Review Summary: When you gonna play that song, now, when you gonna earn that pay?
I’m a pretty positive person. I pride myself on seeing the merit in just about any musical venture, and possess the innate ability to pinpoint exactly why an artist made the decisions that they did and to whom those choices may appeal. It’s why I can get behind so many pop albums that others scoff at; deriving at least some semblance of meaning from what is often a largely vapid genre. But then there are bands like Train, who take that level of trust and optimism and
shit all over it, leaving me wondering how in the hell I ever came to spend forty minutes subjecting myself to the most stenciled, spineless, and sterile brand of mainstream music currently plaguing the airwaves.
Once upon a time, I actually enjoyed Train’s melodic brand of pop-rock. Like many people, my interest in them coincided with their popular breakthrough album
Drops of Jupiter, but to this day
My Private Nation remains my personal favorite and a not-so-guilty pleasure that I still spin on occasion. Of course, that was before Pat Monahan flipped the tables, exchanging a decent pop-rock aesthetic for washed over “adult alternative pop”, whatever that is.
Save Me, San Francisco represented that dreaded turning point, and they also totally exhausted their pool of ideas on that same record. Now four albums into an identical formula, we’re given
A Girl A Bottle A Boat, where the best thing about the album is the scantily clad, apparently patriotic woman on the album cover.
There’s a reason I’ve put off discussing the actual music for this long, but I suppose it had to happen at some point or another.

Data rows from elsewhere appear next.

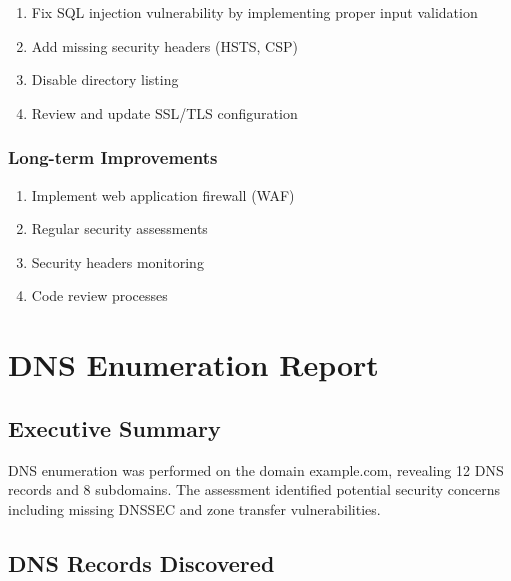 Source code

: \documentclass[12pt,a4paper]{report}
\begin{document}
\begin{enumerate}
    \item Fix SQL injection vulnerability by implementing proper input validation
    \item Add missing security headers (HSTS, CSP)
    \item Disable directory listing
    \item Review and update SSL/TLS configuration
\end{enumerate}

\subsubsection{Long-term Improvements}

\begin{enumerate}
    \item Implement web application firewall (WAF)
    \item Regular security assessments
    \item Security headers monitoring
    \item Code review processes
\end{enumerate}

\section{DNS Enumeration Report}

\subsection{Executive Summary}

DNS enumeration was performed on the domain example.com, revealing 12 DNS records and 8 subdomains. The assessment identified potential security concerns including missing DNSSEC and zone transfer vulnerabilities.

\subsection{DNS Records Discovered}
\end{document}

The passion behind
A Girl A Bottle A Boat is so tepid that it feels like the songs were written for no reason other than to fulfill a contractual obligation for an eleven track album. It goes through the motions while checking off every possible mainstream pop cliché. Opener ‘Drink Up’ aims to be a feel good bar anthem (“so take this moment / and put it in a glass / if you want a sip, I got memories on tap”) but ends up sounding something like a version of ‘Cake By The Ocean’ meant for forty-five year olds. It admittedly has a little bit of a bounce to it, but it has been done so many times before – and not to mention better – that this rendition ends up going down like a flat glass of soda that’s been sitting out for two days. ‘Play That Song’ is clearly designed to be the album’s big hit, but it directly rips its entire melody from the popular piano tune ‘Heart and Soul.’ It’s not technically plagiarism as the original composers are credited, but it doesn’t lessen the desire to wonder why Train even bothered. Copy-pasting another melody and changing the lyrics is as blatantly lazy as it gets, and the whole exercise just ends up feeling pointless.

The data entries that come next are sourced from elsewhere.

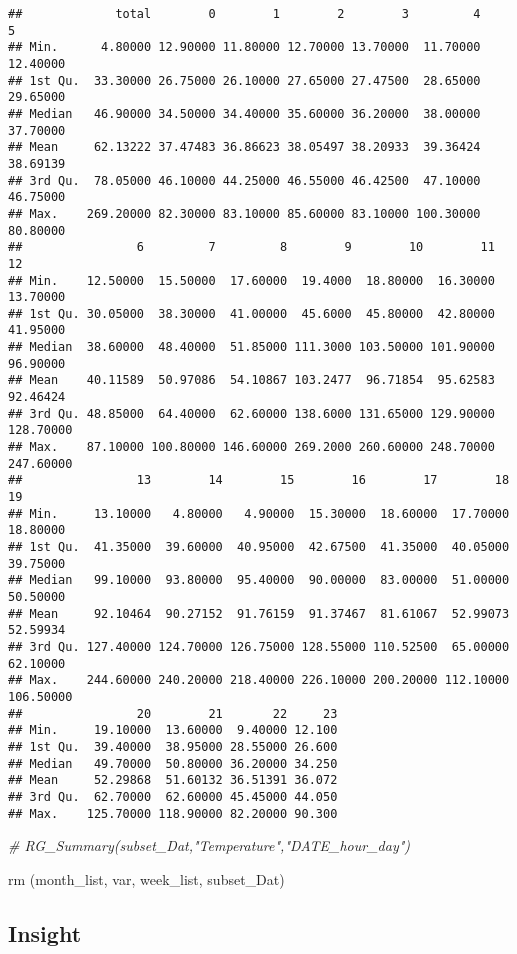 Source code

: \documentclass[
]{article}
\newenvironment{Shaded}{\begin{snugshade}}{\end{snugshade}}
\newcommand{\CommentTok}[1]{\textcolor[rgb]{0.56,0.35,0.01}{\textit{#1}}}
\newcommand{\FunctionTok}[1]{\textcolor[rgb]{0.00,0.00,0.00}{#1}}
\newcommand{\NormalTok}[1]{#1}
\begin{document}
\begin{verbatim}
##             total        0        1        2        3         4        5
## Min.      4.80000 12.90000 11.80000 12.70000 13.70000  11.70000 12.40000
## 1st Qu.  33.30000 26.75000 26.10000 27.65000 27.47500  28.65000 29.65000
## Median   46.90000 34.50000 34.40000 35.60000 36.20000  38.00000 37.70000
## Mean     62.13222 37.47483 36.86623 38.05497 38.20933  39.36424 38.69139
## 3rd Qu.  78.05000 46.10000 44.25000 46.55000 46.42500  47.10000 46.75000
## Max.    269.20000 82.30000 83.10000 85.60000 83.10000 100.30000 80.80000
##                6         7         8        9        10        11        12
## Min.    12.50000  15.50000  17.60000  19.4000  18.80000  16.30000  13.70000
## 1st Qu. 30.05000  38.30000  41.00000  45.6000  45.80000  42.80000  41.95000
## Median  38.60000  48.40000  51.85000 111.3000 103.50000 101.90000  96.90000
## Mean    40.11589  50.97086  54.10867 103.2477  96.71854  95.62583  92.46424
## 3rd Qu. 48.85000  64.40000  62.60000 138.6000 131.65000 129.90000 128.70000
## Max.    87.10000 100.80000 146.60000 269.2000 260.60000 248.70000 247.60000
##                13        14        15        16        17        18        19
## Min.     13.10000   4.80000   4.90000  15.30000  18.60000  17.70000  18.80000
## 1st Qu.  41.35000  39.60000  40.95000  42.67500  41.35000  40.05000  39.75000
## Median   99.10000  93.80000  95.40000  90.00000  83.00000  51.00000  50.50000
## Mean     92.10464  90.27152  91.76159  91.37467  81.61067  52.99073  52.59934
## 3rd Qu. 127.40000 124.70000 126.75000 128.55000 110.52500  65.00000  62.10000
## Max.    244.60000 240.20000 218.40000 226.10000 200.20000 112.10000 106.50000
##                20        21       22     23
## Min.     19.10000  13.60000  9.40000 12.100
## 1st Qu.  39.40000  38.95000 28.55000 26.600
## Median   49.70000  50.80000 36.20000 34.250
## Mean     52.29868  51.60132 36.51391 36.072
## 3rd Qu.  62.70000  62.60000 45.45000 44.050
## Max.    125.70000 118.90000 82.20000 90.300
\end{verbatim}

\begin{Shaded}
\begin{Highlighting}[]
  \CommentTok{\# RG\_Summary(subset\_Dat,"Temperature","DATE\_hour\_day")}
  
  \FunctionTok{rm}\NormalTok{ (month\_list, var, week\_list, subset\_Dat)}
\end{Highlighting}
\end{Shaded}

\hypertarget{insight}{%
\subsection{Insight}\label{insight}}
\end{document}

Unfortunately, that’s about as good as
A Girl A Bottle A Boat gets, and it’s infuriatingly bad to begin with. The fact that it still manages to go downhill from there is the egregious part. ‘Lottery’ hits us with a metaphor about falling in love and hitting the lottery (“every time you're here with me / it's like I won the lottery), which is as resoundingly impactful as other trite clichés like “I’m lost without you” or “the party don’t stop.” They’re just useless sayings that are used to fill space and that haven’t meant anything in decades. They make an even further case for outsourcing their lyrics on ‘Valentine’, in which they do that annoying thing where every last syllable that rhymes is elongated and emphasized: “baby, it's all in your HEAD / Do you remember what I SAID / when we sat there on your BED” or better yet “I'm never gonna tell ya' LIES / I'll always stand by your SIDE / So when're ya' gonna realIZE / I'm never gonna say goodBYE / cause baby you're my valentINE.” I shortened it out of mercy because I’m not a terrible person. Also, that song is completely in the style of acapella, so there’s that. Another noteworthy lyrical moment comes when Monahan rhymes “game” with “Aspartame”, “thang” with “boomerang”, and “been” with “Ritalin” all in the same song. There’s so much more where all of this came from, but it’s honestly too easy to continue finding embarrassing word selections, so I’ll just stop.
Whether Train is trying their hand at acapella, doo-wop, or reggae, writing bland and hackneyed alt-pop, or slaughtering the English language,
A Girl A Bottle A Boat fails on every single conceivable level. It’s an identity crisis for a band that has already been losing its grip on relevancy for years. Writing about
A Girl A Bottle A Boat feels a bit like beating a dead horse, thus in many ways making this review as futile as the record itself. Don’t even trick yourself into thinking this is the type of album to spin for a carefree listen or a quick rush of meaningless ear candy, because it’s not catchy enough to fulfill that menial purpose and it’s fun for nobody. I suppose this is what anyone should expect from Train these days, so I’m not even disappointed – more just amazed that something could end up being this bland, either accidentally or on purpose. I’d make a pun about a Train wreck but I simply don’t care enough.